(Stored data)
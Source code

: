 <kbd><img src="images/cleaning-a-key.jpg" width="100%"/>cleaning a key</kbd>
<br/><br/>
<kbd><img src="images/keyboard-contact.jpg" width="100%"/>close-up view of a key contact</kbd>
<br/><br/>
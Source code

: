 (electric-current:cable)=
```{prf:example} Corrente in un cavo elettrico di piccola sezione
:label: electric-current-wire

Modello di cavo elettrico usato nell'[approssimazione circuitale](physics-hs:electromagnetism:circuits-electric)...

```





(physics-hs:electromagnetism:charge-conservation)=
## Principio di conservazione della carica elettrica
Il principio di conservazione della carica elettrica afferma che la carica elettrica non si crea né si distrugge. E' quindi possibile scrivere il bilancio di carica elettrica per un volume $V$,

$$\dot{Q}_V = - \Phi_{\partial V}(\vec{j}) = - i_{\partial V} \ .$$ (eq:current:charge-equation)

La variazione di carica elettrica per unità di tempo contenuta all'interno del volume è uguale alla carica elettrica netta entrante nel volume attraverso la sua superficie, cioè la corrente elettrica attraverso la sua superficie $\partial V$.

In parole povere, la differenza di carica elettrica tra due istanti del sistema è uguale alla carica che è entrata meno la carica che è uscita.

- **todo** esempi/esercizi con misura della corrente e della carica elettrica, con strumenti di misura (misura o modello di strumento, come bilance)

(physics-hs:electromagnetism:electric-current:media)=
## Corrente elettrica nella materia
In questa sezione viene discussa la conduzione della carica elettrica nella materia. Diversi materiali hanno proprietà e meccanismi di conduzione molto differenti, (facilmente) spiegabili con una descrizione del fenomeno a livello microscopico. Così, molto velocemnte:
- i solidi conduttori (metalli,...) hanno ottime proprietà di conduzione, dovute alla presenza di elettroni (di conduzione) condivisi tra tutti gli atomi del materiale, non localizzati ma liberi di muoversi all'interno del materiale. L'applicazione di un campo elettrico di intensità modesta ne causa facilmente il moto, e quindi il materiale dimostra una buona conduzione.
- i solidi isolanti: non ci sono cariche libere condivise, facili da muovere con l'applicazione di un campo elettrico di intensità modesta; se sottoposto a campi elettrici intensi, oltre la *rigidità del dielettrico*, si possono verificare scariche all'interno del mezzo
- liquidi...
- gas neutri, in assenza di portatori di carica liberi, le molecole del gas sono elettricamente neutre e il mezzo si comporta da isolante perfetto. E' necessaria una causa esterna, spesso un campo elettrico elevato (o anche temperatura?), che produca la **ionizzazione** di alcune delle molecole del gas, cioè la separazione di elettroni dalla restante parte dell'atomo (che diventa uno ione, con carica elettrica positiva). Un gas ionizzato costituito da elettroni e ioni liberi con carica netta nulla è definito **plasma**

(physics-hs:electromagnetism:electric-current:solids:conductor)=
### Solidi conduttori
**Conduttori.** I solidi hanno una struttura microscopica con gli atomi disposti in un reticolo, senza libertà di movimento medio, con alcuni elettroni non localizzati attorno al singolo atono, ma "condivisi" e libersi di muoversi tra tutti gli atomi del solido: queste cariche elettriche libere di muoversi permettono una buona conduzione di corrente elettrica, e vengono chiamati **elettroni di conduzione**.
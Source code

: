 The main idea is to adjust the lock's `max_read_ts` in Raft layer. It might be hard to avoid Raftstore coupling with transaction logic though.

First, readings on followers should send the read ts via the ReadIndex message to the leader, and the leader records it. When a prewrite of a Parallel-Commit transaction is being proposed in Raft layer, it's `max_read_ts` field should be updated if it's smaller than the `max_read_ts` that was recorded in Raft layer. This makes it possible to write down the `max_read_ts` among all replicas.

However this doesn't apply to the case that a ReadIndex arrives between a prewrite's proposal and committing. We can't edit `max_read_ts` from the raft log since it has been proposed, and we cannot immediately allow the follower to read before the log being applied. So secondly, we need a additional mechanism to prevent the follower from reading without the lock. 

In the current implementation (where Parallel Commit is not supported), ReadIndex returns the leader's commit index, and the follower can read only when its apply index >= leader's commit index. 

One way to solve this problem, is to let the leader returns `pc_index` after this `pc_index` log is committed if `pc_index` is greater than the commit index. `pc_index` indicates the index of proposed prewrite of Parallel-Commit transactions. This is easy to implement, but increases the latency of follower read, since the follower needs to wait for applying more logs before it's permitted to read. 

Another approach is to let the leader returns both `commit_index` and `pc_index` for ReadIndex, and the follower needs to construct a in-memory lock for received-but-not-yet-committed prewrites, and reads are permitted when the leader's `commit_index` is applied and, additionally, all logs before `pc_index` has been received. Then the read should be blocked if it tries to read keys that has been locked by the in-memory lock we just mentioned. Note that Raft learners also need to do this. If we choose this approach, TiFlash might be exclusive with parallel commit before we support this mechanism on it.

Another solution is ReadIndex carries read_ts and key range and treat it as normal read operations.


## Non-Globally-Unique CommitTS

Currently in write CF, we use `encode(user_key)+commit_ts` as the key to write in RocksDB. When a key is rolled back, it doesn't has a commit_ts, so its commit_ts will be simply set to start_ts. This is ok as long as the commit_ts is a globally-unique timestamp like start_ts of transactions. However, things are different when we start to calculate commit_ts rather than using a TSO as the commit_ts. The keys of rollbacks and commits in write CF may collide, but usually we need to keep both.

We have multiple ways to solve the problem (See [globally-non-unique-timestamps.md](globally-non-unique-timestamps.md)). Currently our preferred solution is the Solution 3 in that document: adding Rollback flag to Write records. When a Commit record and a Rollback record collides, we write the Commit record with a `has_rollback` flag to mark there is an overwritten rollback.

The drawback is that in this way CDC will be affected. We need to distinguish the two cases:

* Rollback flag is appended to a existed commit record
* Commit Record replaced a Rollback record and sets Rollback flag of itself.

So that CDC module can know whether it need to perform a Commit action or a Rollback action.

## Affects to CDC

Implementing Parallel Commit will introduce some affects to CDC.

** Required work **
In the records above, the line with "In parole povere, la" marks the start and the line with "- liquidi..." marks the end; copy that stretch exactly, both lines included, and nothing else.

** Written response **
In parole povere, la differenza di carica elettrica tra due istanti del sistema è uguale alla carica che è entrata meno la carica che è uscita.

- **todo** esempi/esercizi con misura della corrente e della carica elettrica, con strumenti di misura (misura o modello di strumento, come bilance)

(physics-hs:electromagnetism:electric-current:media)=
## Corrente elettrica nella materia
In questa sezione viene discussa la conduzione della carica elettrica nella materia. Diversi materiali hanno proprietà e meccanismi di conduzione molto differenti, (facilmente) spiegabili con una descrizione del fenomeno a livello microscopico. Così, molto velocemnte:
- i solidi conduttori (metalli,...) hanno ottime proprietà di conduzione, dovute alla presenza di elettroni (di conduzione) condivisi tra tutti gli atomi del materiale, non localizzati ma liberi di muoversi all'interno del materiale. L'applicazione di un campo elettrico di intensità modesta ne causa facilmente il moto, e quindi il materiale dimostra una buona conduzione.
- i solidi isolanti: non ci sono cariche libere condivise, facili da muovere con l'applicazione di un campo elettrico di intensità modesta; se sottoposto a campi elettrici intensi, oltre la *rigidità del dielettrico*, si possono verificare scariche all'interno del mezzo
- liquidi...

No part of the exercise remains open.